◆ **What you should do**: Where the string "VScode对参考文献缺失信息的提醒" appears in a line of the material below, copy that line.

◆ **Available records**:
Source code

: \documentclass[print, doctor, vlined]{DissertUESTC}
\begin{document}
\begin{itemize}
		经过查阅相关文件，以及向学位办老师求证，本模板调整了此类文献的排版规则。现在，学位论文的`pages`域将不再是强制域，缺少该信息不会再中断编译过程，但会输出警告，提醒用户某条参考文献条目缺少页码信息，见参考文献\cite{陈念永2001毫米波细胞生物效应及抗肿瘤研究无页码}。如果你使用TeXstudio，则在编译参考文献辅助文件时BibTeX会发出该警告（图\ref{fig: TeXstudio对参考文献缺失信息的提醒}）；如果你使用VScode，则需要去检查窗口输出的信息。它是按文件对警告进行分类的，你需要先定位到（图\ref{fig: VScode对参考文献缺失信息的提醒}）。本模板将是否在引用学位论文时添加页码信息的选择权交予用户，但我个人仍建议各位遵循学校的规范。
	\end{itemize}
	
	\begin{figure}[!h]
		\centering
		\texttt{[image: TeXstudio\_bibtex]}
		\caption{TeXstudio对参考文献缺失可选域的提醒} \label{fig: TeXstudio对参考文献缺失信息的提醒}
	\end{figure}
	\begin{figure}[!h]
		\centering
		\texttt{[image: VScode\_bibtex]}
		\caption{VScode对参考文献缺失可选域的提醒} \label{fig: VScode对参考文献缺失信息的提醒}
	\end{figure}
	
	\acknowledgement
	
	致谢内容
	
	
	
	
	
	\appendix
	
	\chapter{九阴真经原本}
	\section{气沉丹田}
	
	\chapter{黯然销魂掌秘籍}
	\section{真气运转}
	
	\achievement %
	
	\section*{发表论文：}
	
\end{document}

◆ **Response to this task**:
		经过查阅相关文件，以及向学位办老师求证，本模板调整了此类文献的排版规则。现在，学位论文的`pages`域将不再是强制域，缺少该信息不会再中断编译过程，但会输出警告，提醒用户某条参考文献条目缺少页码信息，见参考文献\cite{陈念永2001毫米波细胞生物效应及抗肿瘤研究无页码}。如果你使用TeXstudio，则在编译参考文献辅助文件时BibTeX会发出该警告（图\ref{fig: TeXstudio对参考文献缺失信息的提醒}）；如果你使用VScode，则需要去检查窗口输出的信息。它是按文件对警告进行分类的，你需要先定位到（图\ref{fig: VScode对参考文献缺失信息的提醒}）。本模板将是否在引用学位论文时添加页码信息的选择权交予用户，但我个人仍建议各位遵循学校的规范。
		\caption{VScode对参考文献缺失可选域的提醒} \label{fig: VScode对参考文献缺失信息的提醒}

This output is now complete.